Updated January 25, 2001

Pettigrew's Carolinians were not idle. As they advanced to the left of Pickett they too recieved flanking fire, only this was from piece meal units that could be found and thrown together into this flanking position. The marker to the left in the above picture is the location of how far the men of North Carolina got in to the Federal position. This marker's location is actually higher up the slope of the ridge than the marker to Pickett's Virginians.

Where was Pickett during this time? Some historians blame his lack of leadership on this day for the failure of this attack. Several accounts have him sheltered from the Federal forces in the area of the Codori farm. The barn of which is right of center in the above picture. It seems to me a divisional commander shouldn't be too near the front. Other accounts put him in the creek bed, that is described as an outcropping of rocks, 100 yards from the stonewall of the Federal line. As seen as the darker green area to the right of center in the picture below.

There are many accounts of his sending couriers all over the field that day, so Pickett must have been actively participating in the event.

Seeing Garnett's men faltering in front of him Brigadier General Armistead ordered the double-quick, but no one heard him over the din of the battle. So he took off his black hat, placed it on the point of his sword and from the front led his brigade onto the Federal position. Armistead was the first over the wall, 150 of his men rushed in behind him. Here face to face with the enemy he could see who he was fighting. "It's the Philadelphia Brigade. Give them cold steel, boys!" It was his last order.

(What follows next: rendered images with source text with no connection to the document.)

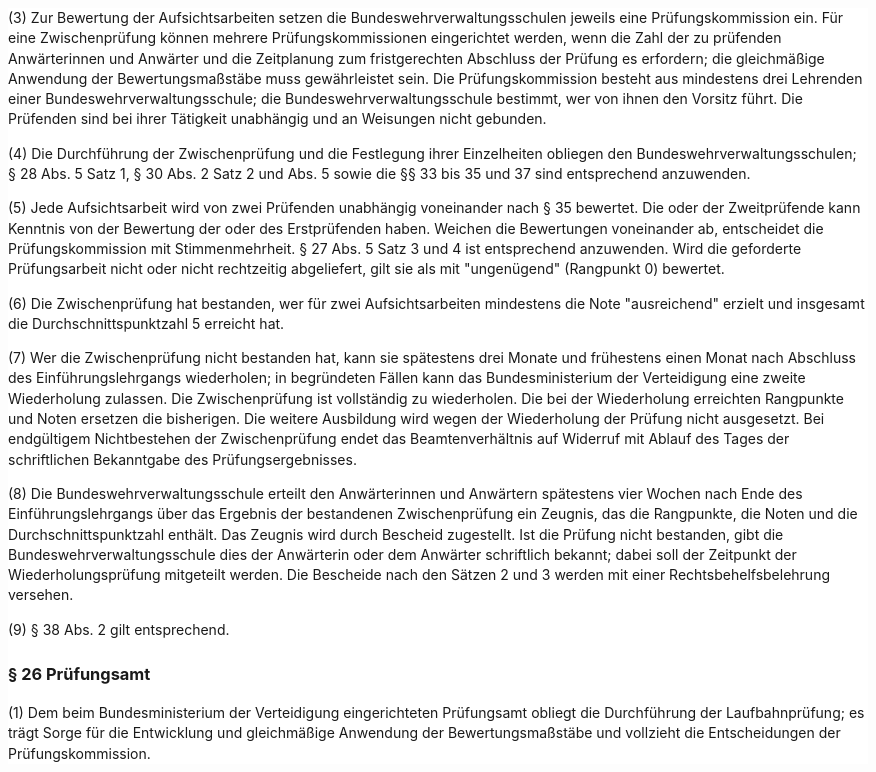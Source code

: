 (3) Zur Bewertung der Aufsichtsarbeiten setzen die
Bundeswehrverwaltungsschulen jeweils eine Prüfungskommission ein. Für
eine Zwischenprüfung können mehrere Prüfungskommissionen eingerichtet
werden, wenn die Zahl der zu prüfenden Anwärterinnen und Anwärter und
die Zeitplanung zum fristgerechten Abschluss der Prüfung es erfordern;
die gleichmäßige Anwendung der Bewertungsmaßstäbe muss gewährleistet
sein. Die Prüfungskommission besteht aus mindestens drei Lehrenden
einer Bundeswehrverwaltungsschule; die Bundeswehrverwaltungsschule
bestimmt, wer von ihnen den Vorsitz führt. Die Prüfenden sind bei
ihrer Tätigkeit unabhängig und an Weisungen nicht gebunden.

(4) Die Durchführung der Zwischenprüfung und die Festlegung ihrer
Einzelheiten obliegen den Bundeswehrverwaltungsschulen; § 28 Abs. 5
Satz 1, § 30 Abs. 2 Satz 2 und Abs. 5 sowie die §§ 33 bis 35 und 37
sind entsprechend anzuwenden.

(5) Jede Aufsichtsarbeit wird von zwei Prüfenden unabhängig
voneinander nach § 35 bewertet. Die oder der Zweitprüfende kann
Kenntnis von der Bewertung der oder des Erstprüfenden haben. Weichen
die Bewertungen voneinander ab, entscheidet die Prüfungskommission mit
Stimmenmehrheit. § 27 Abs. 5 Satz 3 und 4 ist entsprechend anzuwenden.
Wird die geforderte Prüfungsarbeit nicht oder nicht rechtzeitig
abgeliefert, gilt sie als mit "ungenügend" (Rangpunkt 0) bewertet.

(6) Die Zwischenprüfung hat bestanden, wer für zwei Aufsichtsarbeiten
mindestens die Note "ausreichend" erzielt und insgesamt die
Durchschnittspunktzahl 5 erreicht hat.

(7) Wer die Zwischenprüfung nicht bestanden hat, kann sie spätestens
drei Monate und frühestens einen Monat nach Abschluss des
Einführungslehrgangs wiederholen; in begründeten Fällen kann das
Bundesministerium der Verteidigung eine zweite Wiederholung zulassen.
Die Zwischenprüfung ist vollständig zu wiederholen. Die bei der
Wiederholung erreichten Rangpunkte und Noten ersetzen die bisherigen.
Die weitere Ausbildung wird wegen der Wiederholung der Prüfung nicht
ausgesetzt. Bei endgültigem Nichtbestehen der Zwischenprüfung endet
das Beamtenverhältnis auf Widerruf mit Ablauf des Tages der
schriftlichen Bekanntgabe des Prüfungsergebnisses.

(8) Die Bundeswehrverwaltungsschule erteilt den Anwärterinnen und
Anwärtern spätestens vier Wochen nach Ende des Einführungslehrgangs
über das Ergebnis der bestandenen Zwischenprüfung ein Zeugnis, das die
Rangpunkte, die Noten und die Durchschnittspunktzahl enthält. Das
Zeugnis wird durch Bescheid zugestellt. Ist die Prüfung nicht
bestanden, gibt die Bundeswehrverwaltungsschule dies der Anwärterin
oder dem Anwärter schriftlich bekannt; dabei soll der Zeitpunkt der
Wiederholungsprüfung mitgeteilt werden. Die Bescheide nach den Sätzen
2 und 3 werden mit einer Rechtsbehelfsbelehrung versehen.

(9) § 38 Abs. 2 gilt entsprechend.

### § 26 Prüfungsamt

(1) Dem beim Bundesministerium der Verteidigung eingerichteten
Prüfungsamt obliegt die Durchführung der Laufbahnprüfung; es trägt
Sorge für die Entwicklung und gleichmäßige Anwendung der
Bewertungsmaßstäbe und vollzieht die Entscheidungen der
Prüfungskommission.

As Armistead placed one hand on a cannon, his other still held his sword and hat high, an unknown Federal Colonel seeing Armistead's pearl rushed at him with his horse hoping to knock him down to save him from the rain of lead. But he was too late. He dismounted and attended the fallen General.

"Is General Hancock... Would like to see General Hancock." gasped Armistead.

"I'm sorry, sir. General Hancock had been hit."

"No." said Armistead as he closed his eyes. Then he took a package from a pocket, "Will you see to it that Mrs. Hancock receives this?"

"Yes sir."

"Will you tell General Hancock... Will you tell General Hancock, please, that General Armistead sends his regrets. Will you tell him... How very sorry I am."

After the war Mrs. Hancock anonymously received a package containing General Armistead's Bible.

To the right of the trees in this picture is the "High Water Mark" Monument. This is was as far into the Federal lines as the Confederate army would get. Many historians believe that this attack on this day was the beginning of the end for the Southern Cause. This is because the Army of Northern Virginia never again went on the offensive.

I did not step across the line of rocks that the Yankee's used as a defensive position. This is reverent ground. As I learned later, the stonewall had been rebuilt by the Park Service, apparently the rocks of the wall make great souvenirs of the battlefield. It hadn't even ocurred to me, until that point to take one, I didn't. I had hoped to have an experience like that of a Rebel soldier on the day of that battle, short of being shot. I did rest for a few moments under the shade of the tree at the apex of the "angle" and looked back where I had come from, back toward the Virginia monument.

It would be a long walk back for a wounded man, or for a man with a wounded comrade under his arm. Even though the attack had been repulsed the Union soldiers and gunners continued firing on the retreating Confederates. It would have been hard enough to walk into that fire, and harder still to walk away from it, while they shot at your back.